Clayton can recommend a good meal at Northern Delight Restaurant in Gunner’s Cove. Although he would never recommend one restaurant without recommending three — being a good Parks Canada guide and all. He might say, for fine dining check out the Norseman Restaurant in L’Anse aux Meadows.
Although he wouldn’t want to blow his own horn and have you think that the steamed lobster just removed from their ocean crate 20 yards away is the best you’ll ever taste. Or that the local lamb has a slightly salty flavour. Or that the chunks of iceberg ice in your drink are 15,000 years old.
Clayton has lived in L’Anse aux Meadows all his life. The community itself hasn’t changed much, although the population is decreasing. There are now less than 30 people living there.
One thing that wasn’t there when the Ingstads came in 1960 was Norstead, a re-enacted Viking settlement across the road from the parks site just behind the community of L’Anse aux Meadows.
Here, costumed interpreters work as blacksmiths and might make you a nail if you behave well. Lady Vikings cook bannock and toutons over a fire in a nearby sod hut while manly Vikings practice their sword skills outside.
When I worked as a parks interpreter with Clayton back in the ’80s, he taught me a lot of things about Vikings and life on the edge of the Strait of Bell Isle. But the thing I had the hardest time getting a handle on was the dropping and picking up of Hs.
One day on lunch break together I asked Clayton if he was going to heat up the ravioli he was eating cold.

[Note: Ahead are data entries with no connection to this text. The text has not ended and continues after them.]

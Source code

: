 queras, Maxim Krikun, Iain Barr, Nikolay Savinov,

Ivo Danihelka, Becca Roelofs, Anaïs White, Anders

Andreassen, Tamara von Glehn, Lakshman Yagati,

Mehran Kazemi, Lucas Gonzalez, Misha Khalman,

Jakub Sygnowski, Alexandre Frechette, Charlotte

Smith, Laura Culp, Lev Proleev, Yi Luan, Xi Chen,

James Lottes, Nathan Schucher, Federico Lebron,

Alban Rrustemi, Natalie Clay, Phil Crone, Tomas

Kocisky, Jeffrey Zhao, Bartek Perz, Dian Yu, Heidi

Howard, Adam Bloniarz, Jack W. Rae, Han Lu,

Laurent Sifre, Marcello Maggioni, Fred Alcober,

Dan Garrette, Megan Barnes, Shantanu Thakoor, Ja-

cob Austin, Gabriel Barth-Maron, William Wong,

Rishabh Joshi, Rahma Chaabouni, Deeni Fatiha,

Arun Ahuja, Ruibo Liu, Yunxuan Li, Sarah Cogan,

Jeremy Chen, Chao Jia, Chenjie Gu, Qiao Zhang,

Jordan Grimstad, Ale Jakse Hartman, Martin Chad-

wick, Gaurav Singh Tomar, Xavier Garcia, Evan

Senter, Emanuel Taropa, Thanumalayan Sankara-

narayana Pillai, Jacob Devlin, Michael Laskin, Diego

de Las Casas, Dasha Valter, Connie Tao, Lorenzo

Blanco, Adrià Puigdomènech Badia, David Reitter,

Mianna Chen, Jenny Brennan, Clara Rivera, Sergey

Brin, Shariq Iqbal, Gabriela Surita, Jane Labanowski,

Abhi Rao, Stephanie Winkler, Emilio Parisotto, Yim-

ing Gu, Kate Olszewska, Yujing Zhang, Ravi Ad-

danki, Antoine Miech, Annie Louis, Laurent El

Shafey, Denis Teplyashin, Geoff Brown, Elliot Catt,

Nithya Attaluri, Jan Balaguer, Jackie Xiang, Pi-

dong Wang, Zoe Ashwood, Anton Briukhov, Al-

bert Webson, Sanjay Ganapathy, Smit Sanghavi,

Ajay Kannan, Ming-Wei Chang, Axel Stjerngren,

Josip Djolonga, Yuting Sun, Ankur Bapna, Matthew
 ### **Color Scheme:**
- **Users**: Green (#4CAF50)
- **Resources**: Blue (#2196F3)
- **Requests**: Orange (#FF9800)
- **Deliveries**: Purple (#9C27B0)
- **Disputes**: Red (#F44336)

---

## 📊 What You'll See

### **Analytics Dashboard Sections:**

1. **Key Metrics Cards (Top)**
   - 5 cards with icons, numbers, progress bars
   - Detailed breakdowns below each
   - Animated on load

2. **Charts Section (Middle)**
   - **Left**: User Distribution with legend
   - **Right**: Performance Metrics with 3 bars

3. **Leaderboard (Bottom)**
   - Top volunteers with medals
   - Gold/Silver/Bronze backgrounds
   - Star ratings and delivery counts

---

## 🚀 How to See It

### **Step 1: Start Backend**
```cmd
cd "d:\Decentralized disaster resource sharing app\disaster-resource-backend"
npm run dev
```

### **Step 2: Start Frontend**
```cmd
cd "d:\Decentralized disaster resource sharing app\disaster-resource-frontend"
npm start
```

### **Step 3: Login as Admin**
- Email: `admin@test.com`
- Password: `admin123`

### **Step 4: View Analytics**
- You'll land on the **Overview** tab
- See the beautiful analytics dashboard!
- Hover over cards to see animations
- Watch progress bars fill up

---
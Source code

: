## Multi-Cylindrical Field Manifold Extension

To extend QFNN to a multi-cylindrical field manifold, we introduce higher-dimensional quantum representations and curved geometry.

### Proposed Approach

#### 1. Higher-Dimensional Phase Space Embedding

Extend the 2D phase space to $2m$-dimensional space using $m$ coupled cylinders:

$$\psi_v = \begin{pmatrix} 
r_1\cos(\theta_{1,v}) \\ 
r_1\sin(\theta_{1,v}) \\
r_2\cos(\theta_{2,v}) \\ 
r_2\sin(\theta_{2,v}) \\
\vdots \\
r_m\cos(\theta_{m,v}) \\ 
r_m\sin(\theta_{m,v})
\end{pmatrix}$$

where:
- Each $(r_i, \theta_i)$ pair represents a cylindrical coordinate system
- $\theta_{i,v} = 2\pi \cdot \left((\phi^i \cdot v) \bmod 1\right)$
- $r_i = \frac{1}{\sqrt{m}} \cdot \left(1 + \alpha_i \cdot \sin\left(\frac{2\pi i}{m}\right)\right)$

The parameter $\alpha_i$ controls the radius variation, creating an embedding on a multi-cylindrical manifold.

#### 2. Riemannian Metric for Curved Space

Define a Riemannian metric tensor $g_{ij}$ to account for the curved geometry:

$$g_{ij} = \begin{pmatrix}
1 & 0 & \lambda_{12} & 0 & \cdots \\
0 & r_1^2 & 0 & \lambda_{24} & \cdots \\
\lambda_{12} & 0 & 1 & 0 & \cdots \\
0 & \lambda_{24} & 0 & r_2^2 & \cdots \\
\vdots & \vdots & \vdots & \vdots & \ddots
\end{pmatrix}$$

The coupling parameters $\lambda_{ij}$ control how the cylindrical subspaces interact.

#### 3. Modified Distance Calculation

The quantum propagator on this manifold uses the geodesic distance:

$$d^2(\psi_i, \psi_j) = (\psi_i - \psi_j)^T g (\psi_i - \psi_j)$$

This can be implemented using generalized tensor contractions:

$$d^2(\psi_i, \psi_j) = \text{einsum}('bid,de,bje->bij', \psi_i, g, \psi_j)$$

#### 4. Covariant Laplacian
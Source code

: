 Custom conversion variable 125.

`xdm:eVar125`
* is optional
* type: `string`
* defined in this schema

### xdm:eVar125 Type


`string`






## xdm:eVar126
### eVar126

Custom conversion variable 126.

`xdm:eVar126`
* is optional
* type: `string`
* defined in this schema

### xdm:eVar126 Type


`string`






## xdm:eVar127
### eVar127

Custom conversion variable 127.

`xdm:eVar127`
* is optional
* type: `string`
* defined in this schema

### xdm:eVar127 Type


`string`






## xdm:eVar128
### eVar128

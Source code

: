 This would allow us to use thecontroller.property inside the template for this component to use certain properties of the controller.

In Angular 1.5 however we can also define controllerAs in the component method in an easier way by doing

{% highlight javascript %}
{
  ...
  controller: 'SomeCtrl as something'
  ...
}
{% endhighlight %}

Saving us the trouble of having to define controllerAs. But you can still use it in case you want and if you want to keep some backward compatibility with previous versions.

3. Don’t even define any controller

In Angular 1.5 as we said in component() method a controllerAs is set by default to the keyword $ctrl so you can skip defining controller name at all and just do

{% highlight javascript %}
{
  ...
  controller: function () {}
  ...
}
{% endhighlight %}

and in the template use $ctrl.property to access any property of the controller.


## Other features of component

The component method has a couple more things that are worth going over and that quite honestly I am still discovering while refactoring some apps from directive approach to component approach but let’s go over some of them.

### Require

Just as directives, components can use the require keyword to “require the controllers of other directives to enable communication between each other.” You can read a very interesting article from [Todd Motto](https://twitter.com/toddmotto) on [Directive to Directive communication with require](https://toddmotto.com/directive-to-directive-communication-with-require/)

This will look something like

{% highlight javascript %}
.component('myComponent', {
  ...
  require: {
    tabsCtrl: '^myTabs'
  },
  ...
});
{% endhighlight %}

“I’m heatin’ it up, maid, I’m heatin’ it up.”
Years later, after I had married and my husband worked as a reporter for this paper, he was covering a story out of L’Anse aux Meadows about a polar bear that had wandered in off the ice to make a meal of Uncle Joby’s sheep.
I could hear him on the phone with Delena, Joby’s daughter.
“How did the polar bear get to L’Anse aux Meadows?” my mainlander husband asked.
“On the ’arbour hice,” she replied.
I could see his look of complete bewilderment and knew he needed to meet Clayton to wrap his mind about the problem of Hs.
He finally got to meet Clayton this summer when we brought a few offspring to the Viking site. As we entered the visitor centre, there was Clayton standing proudly in his parks uniform preparing to bring a group down to the forge where the Vikings rendered bog iron into nails.
“Susan,” he said, as if a day hadn’t passed since I saw him last, “’ow are you, Maid?”